In my last post I talked about the Doctrine of Placements, aka The Four Orders of Design, and alluded to the potential addition of a Fifth Order. In the intervening weeks I’ve gotten more insight into The Four Orders and wanted to use this issue as an opportunity to share and refine what I think I know. To that end, there are two things I hope to do today: 1) talk about the Doctrine of Placements in a historical context and 2) complete the Four Orders matrix, which you are warmly invited to participate in as well! Talk about the Fifth Order will have to wait a bit longer.

Ultimately I’d love to be able to explain the Four Orders in a less esoteric, more straightforward way because it’s a really useful framework for understanding design. A step in that direction is to build the framework order by order and look at how design as a practice and profession developed over the course of the 20th century. While design has been around as long as humans, the 20th century marks the development of professional design as we know it today. I believe that taking a historical perspective invites a deeper understating of design thinking, different types of design specializations, and the ways in which design evolves with the changing circumstances of the world we inhabit.

Building the Four Orders

The following historical review of the Four Orders is incredibly brief. Each order has its own rich history which will be, for the most part, completely glossed over. My intention is to look at the development of each order in relation to the others, to understand the historical conditions in which each order emerged, and to gain insight into how an understanding of the orders as placements (rather than categories), can illuminate the ways in which designers work.

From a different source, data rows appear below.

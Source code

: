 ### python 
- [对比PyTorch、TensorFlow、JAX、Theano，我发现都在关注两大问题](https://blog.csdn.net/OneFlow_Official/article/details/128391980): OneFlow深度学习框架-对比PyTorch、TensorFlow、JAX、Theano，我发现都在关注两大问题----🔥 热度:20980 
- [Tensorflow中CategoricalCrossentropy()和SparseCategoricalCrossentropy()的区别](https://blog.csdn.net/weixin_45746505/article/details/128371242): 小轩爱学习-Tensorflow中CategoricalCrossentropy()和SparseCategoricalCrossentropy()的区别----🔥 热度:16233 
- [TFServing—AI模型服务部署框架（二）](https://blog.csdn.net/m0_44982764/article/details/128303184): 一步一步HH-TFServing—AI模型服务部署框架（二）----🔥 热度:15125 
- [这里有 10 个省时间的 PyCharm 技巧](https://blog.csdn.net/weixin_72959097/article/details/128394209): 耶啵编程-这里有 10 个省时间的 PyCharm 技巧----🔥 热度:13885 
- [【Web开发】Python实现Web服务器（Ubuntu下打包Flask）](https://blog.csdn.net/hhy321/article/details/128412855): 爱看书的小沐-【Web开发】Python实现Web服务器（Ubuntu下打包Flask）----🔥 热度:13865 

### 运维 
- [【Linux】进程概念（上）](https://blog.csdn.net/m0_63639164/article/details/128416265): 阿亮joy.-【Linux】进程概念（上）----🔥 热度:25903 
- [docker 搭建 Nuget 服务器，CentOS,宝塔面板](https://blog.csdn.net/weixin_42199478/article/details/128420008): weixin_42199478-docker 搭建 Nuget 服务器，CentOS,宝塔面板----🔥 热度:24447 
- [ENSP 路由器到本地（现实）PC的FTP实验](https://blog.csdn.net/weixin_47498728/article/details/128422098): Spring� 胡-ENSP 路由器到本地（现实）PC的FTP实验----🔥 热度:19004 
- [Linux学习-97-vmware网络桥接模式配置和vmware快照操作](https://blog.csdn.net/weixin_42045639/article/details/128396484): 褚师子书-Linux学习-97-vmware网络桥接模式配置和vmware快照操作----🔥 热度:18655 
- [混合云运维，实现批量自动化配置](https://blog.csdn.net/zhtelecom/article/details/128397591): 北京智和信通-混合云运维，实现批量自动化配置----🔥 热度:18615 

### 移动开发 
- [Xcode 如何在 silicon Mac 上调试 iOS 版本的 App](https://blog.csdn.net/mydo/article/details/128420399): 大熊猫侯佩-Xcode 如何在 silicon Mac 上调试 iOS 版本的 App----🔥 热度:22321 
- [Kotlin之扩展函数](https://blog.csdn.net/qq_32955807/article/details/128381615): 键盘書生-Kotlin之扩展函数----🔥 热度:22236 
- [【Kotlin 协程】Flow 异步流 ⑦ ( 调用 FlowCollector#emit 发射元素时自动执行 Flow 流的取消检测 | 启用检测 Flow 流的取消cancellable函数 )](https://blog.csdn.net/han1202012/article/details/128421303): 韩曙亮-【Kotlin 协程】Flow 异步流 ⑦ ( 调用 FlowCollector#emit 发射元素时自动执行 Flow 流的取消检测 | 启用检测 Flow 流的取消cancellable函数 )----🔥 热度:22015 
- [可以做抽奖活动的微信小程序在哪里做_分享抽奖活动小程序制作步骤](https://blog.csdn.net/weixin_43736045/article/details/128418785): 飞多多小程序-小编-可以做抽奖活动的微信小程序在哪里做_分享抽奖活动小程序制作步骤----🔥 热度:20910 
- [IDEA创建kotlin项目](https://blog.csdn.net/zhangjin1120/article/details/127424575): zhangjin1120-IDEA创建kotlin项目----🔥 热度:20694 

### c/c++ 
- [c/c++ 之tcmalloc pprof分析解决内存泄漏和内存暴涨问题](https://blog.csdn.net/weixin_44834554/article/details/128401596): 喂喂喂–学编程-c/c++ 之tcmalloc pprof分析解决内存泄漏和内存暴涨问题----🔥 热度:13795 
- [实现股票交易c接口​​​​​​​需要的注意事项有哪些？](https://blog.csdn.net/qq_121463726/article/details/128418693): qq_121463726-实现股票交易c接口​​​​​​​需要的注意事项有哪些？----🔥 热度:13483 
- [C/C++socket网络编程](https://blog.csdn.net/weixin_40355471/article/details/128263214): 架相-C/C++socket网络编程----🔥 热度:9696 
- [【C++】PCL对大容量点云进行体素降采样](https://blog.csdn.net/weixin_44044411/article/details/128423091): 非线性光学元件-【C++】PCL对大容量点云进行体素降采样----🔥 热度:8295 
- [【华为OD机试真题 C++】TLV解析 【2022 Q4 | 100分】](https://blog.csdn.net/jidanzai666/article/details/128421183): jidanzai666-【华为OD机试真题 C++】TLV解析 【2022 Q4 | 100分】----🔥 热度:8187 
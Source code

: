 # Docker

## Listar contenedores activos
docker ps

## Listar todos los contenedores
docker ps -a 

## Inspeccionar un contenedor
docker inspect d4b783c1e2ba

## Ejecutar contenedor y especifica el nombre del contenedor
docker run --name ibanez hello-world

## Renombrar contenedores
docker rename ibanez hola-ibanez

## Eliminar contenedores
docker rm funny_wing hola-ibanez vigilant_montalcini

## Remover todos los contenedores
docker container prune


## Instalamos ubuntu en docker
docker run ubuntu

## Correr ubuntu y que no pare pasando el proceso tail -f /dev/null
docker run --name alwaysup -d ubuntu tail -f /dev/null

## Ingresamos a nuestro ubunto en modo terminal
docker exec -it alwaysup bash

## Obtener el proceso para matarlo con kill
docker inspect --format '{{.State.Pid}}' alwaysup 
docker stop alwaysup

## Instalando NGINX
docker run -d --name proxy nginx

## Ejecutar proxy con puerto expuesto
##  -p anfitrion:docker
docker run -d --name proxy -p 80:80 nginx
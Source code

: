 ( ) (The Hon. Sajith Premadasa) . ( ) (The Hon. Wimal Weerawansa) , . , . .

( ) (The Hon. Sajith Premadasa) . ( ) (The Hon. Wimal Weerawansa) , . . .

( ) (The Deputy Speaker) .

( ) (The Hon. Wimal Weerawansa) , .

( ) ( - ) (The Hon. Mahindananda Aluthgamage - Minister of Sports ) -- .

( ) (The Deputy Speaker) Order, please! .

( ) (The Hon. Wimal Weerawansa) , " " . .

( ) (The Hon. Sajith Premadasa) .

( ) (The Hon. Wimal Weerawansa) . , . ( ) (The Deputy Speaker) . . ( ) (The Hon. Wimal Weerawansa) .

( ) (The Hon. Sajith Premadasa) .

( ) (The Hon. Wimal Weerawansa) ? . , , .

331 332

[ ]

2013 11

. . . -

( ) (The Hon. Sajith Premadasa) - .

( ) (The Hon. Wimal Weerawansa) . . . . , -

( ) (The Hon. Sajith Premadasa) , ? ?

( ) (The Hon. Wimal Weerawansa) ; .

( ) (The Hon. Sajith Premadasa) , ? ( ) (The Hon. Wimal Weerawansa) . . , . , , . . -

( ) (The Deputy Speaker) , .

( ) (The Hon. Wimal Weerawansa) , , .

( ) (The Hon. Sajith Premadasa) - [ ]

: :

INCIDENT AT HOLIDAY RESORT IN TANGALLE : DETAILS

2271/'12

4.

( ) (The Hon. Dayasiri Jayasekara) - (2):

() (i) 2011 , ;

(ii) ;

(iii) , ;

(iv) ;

A quick not on placements: from my understanding Buchanan uses the word placements to denote framing that is temporary, fluid, and flexible. Contrast this to categories, which are rigid and fixed, and hopefully the use of the term in the context of the Doctrine of Placements becomes more clear.

First Order: Signs

To design is much more than simply to assemble, to order, or even to edit: it is to add value and meaning, to illuminate, to simplify, to clarify, to modify, to dignify, to dramatize, to persuade and perhaps even to amuse. To design is to transform prose into poetry.” — Paul Rand

The First Order of Design: Problems of Communication

With the development of the high speed printing press in the mid-19th century, alongside an increase in literacy, the publishing and advertising industries found themselves serving audiences at a scale never seen before. For designers, this meant focusing on the problems and opportunities of mass communication. While the term ‘graphic design’ wasn’t coined until early in the 20th century, designers working in this space mastered the use of type, layout, and images to communicate information to readers and to persuade potential customers into buying products.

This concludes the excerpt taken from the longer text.